Clearly you've never owned a home with pest problems nor dealt with animals chewing the wiring harness on your vehicle or inhabiting its air intake circuit.

I'm all for conservation and limiting human population size but there's no sense in encouraging pests to live in/around your house and possessions.



What? That's just absurd. I live in a house with tall grass that gets mowed only once, in fall, and there is a absolutely no pest problem. Jest a sea of colorful flowers ans beautiful insects doing their thing minding their own business.
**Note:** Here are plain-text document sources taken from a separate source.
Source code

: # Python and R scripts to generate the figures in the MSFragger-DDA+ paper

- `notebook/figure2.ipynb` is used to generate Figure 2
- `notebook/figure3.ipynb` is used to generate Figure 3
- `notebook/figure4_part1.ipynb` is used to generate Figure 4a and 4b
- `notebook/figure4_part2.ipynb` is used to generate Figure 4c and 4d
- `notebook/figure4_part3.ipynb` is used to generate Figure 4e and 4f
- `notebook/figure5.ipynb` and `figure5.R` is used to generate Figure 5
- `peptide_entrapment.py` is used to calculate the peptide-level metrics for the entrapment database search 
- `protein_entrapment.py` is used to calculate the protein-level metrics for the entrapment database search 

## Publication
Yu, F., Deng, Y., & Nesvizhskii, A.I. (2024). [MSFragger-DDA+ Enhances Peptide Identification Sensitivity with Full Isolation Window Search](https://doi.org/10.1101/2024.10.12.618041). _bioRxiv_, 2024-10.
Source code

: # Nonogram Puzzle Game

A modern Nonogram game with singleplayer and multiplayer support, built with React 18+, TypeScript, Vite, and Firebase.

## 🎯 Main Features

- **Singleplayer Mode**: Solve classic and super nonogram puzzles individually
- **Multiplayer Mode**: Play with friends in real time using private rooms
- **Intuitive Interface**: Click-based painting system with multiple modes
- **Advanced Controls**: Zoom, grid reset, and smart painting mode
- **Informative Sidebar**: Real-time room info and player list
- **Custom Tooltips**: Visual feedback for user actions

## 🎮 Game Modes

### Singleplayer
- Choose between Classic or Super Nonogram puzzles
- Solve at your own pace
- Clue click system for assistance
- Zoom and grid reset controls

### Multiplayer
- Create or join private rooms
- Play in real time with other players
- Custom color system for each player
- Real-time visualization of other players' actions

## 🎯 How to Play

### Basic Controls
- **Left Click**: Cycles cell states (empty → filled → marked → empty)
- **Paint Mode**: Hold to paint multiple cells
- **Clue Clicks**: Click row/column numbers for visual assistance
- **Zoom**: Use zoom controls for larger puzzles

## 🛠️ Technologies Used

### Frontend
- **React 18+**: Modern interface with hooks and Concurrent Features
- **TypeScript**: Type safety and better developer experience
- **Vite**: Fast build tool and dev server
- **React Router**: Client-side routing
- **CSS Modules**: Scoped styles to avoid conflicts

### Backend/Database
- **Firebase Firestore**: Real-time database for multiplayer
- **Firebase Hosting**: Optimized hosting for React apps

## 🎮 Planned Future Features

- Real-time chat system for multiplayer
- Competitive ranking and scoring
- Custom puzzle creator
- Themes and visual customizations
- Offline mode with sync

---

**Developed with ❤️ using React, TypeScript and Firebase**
> What? That's just absurd. I live in a house with tall grass that gets mowed only once, in fall, and there is a absolutely no pest problem. Jest a sea of colorful flowers ans beautiful insects doing their thing minding their own business.

You're right, your sample of one clearly proves the absurdity of it.


At this point that is more data than you have provided.


I'd bet you don't live in the northeast, where deer ticks about this size: . carry Lyme and other dangerous diseases. Untamed wilderness is a beautiful and precious thing -- one which bears little relation to your back yard (let alone an urban lot in Detroit).


As somebody who abhors yard maintenance and considers that a real perk of renting, I gotta ask... why once a year and not less?

(But also I'm with the sibling comments here -- lyme's is no joke and I'm terrified to know that it's been migrating west)


its moved once a year to prevent bushes and trees from appearing. Maybe to simulate the wild fire that would briefly sweep over the meadow and clear the small dry plants in fall.


The house I lived at previously, if I didn't mow regularly, the dog would come in covered in ticks.